*Directions*. Quote exactly and only this range of lines in the data below: the line that holds "此 Bug 尚未找到解決辦法。" to the line that holds "##### 2019年03月10日", both included.

*The data*.

--------------------

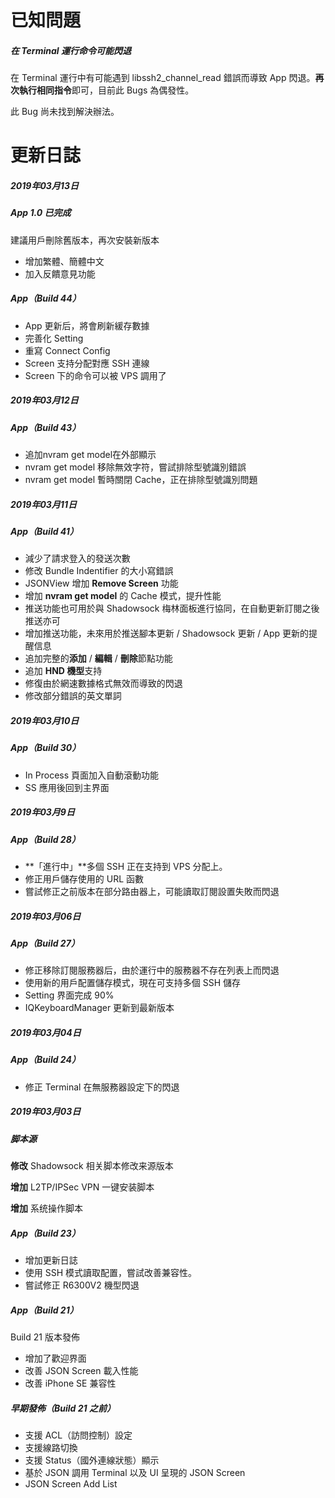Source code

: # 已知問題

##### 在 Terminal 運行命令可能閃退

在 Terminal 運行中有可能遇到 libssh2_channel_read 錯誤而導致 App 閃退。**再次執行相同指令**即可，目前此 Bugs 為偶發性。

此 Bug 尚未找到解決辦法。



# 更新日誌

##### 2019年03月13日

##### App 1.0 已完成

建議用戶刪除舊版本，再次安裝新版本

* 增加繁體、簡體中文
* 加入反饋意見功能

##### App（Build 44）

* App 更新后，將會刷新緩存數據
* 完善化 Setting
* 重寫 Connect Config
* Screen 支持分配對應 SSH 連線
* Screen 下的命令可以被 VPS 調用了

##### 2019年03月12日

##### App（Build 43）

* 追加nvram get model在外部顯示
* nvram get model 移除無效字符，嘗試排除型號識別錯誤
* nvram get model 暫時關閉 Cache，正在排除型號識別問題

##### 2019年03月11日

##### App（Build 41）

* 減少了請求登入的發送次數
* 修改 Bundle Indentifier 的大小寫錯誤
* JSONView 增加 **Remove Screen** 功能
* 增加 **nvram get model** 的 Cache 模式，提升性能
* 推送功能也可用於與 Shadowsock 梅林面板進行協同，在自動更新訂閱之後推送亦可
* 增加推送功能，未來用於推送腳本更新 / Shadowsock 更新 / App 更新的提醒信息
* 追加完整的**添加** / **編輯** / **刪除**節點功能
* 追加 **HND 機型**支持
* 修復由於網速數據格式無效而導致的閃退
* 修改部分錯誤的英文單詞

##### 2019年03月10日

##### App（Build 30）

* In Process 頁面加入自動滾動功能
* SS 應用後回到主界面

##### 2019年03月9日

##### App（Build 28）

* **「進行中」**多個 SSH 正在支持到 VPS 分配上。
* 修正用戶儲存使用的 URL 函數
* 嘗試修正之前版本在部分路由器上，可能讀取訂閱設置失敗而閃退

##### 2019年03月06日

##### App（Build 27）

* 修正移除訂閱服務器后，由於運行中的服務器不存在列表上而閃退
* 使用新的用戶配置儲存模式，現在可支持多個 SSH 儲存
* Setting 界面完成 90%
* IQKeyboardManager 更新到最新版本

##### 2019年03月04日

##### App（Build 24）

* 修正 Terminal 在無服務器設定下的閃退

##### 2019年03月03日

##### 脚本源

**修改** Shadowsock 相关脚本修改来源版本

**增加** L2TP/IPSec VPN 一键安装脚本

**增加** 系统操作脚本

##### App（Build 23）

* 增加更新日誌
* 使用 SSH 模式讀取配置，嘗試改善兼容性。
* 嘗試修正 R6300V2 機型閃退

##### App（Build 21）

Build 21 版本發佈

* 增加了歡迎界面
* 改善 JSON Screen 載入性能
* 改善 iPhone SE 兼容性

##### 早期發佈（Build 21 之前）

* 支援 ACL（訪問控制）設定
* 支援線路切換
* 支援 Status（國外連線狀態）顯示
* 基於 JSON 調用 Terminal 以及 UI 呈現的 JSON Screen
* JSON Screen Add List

--------------------

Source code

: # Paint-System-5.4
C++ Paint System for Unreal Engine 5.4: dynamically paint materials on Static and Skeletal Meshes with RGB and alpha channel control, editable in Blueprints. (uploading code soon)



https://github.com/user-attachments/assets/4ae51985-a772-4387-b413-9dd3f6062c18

--------------------

*Answer to this exercise*.
此 Bug 尚未找到解決辦法。



# 更新日誌

##### 2019年03月13日

##### App 1.0 已完成

建議用戶刪除舊版本，再次安裝新版本

* 增加繁體、簡體中文
* 加入反饋意見功能

##### App（Build 44）

* App 更新后，將會刷新緩存數據
* 完善化 Setting
* 重寫 Connect Config
* Screen 支持分配對應 SSH 連線
* Screen 下的命令可以被 VPS 調用了

##### 2019年03月12日

##### App（Build 43）

* 追加nvram get model在外部顯示
* nvram get model 移除無效字符，嘗試排除型號識別錯誤
* nvram get model 暫時關閉 Cache，正在排除型號識別問題

##### 2019年03月11日

##### App（Build 41）

* 減少了請求登入的發送次數
* 修改 Bundle Indentifier 的大小寫錯誤
* JSONView 增加 **Remove Screen** 功能
* 增加 **nvram get model** 的 Cache 模式，提升性能
* 推送功能也可用於與 Shadowsock 梅林面板進行協同，在自動更新訂閱之後推送亦可
* 增加推送功能，未來用於推送腳本更新 / Shadowsock 更新 / App 更新的提醒信息
* 追加完整的**添加** / **編輯** / **刪除**節點功能
* 追加 **HND 機型**支持
* 修復由於網速數據格式無效而導致的閃退
* 修改部分錯誤的英文單詞

##### 2019年03月10日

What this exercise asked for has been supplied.